Net income was $1.8 million for the three months ended March 31, 2025, compared to $1.3 million for the three months ended March 31, 2024. The increase was caused by an increase in net interest income offset by a decrease in noninterest income.
Interest Income.
Interest income increased $884,000, or 7.9%, to $12.1 million for the three months ended March 31, 2025 from $11.2 million for the three months ended March 31, 2024. The increase was primarily due to an increase in income from loans.

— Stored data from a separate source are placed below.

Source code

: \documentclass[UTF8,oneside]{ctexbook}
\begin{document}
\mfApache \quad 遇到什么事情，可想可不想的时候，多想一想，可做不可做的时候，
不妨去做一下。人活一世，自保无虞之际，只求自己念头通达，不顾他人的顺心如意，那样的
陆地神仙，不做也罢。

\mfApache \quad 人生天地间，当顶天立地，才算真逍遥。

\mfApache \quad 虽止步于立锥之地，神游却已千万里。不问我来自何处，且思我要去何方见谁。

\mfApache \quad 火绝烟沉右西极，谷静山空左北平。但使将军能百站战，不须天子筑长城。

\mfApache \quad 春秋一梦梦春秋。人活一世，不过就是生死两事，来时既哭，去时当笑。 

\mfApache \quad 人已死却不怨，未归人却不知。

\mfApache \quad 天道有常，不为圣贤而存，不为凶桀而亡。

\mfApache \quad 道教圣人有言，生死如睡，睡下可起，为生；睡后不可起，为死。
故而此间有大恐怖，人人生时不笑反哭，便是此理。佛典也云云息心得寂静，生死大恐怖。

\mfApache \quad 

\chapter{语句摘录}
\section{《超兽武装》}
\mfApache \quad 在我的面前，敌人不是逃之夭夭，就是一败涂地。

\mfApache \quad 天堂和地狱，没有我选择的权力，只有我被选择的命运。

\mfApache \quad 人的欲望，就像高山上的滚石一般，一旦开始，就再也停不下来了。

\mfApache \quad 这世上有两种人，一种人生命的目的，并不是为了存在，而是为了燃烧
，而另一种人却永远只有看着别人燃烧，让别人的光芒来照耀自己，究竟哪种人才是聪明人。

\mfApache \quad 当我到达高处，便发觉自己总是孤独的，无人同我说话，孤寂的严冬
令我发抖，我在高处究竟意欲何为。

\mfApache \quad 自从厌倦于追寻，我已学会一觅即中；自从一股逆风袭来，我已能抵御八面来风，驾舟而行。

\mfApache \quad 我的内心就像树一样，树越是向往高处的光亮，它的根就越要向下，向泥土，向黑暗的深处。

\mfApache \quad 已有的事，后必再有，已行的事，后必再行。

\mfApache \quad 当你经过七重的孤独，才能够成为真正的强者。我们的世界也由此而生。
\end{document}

Interest income on loans increased $1.1 million, or 12.1%, to $10.6 million for the three months ended March 31, 2025 from $9.5 million for the three months ended March 31, 2024. The average yield on loans increased 30 basis points to 6.05% for the current quarter, as compared to 5.75% for the prior year period, due to the loan originations in the quarter of approximately $36.5 million with a weighted average rate of 7.32%. In addition, our average balance of loans increased by $49.2 million, or 7.4%, to $713.9 million for the three months ended March 31, 2025 from $664.7 million for the three months ended March 31, 2024. The average balance of loans increased due to steady loan demand.
Interest income on interest-earning deposits and federal funds decreased $32,000 to $615,000 for the three months ended March 31, 2025 from $647,000 for the three months ended March 31, 2024. The average balance of interest-earning deposits and federal funds increased $9.2 million to $59.3 million for the three months ended March 31, 2025 compared to $50.1 million for the three months ended March 31, 2024. The yields we received on these funds decreased to 4.21% from 5.20% due to the continued changes in the interest rate environment
.
25
Interest Expense.
Interest expense increased $296,000 to $4.8 million for the three months ended March 31, 2025, compared to $4.5 million for the three months ended March 31, 2024, due to increases in the average balances of interest-bearing liabilities as well as the rates paid.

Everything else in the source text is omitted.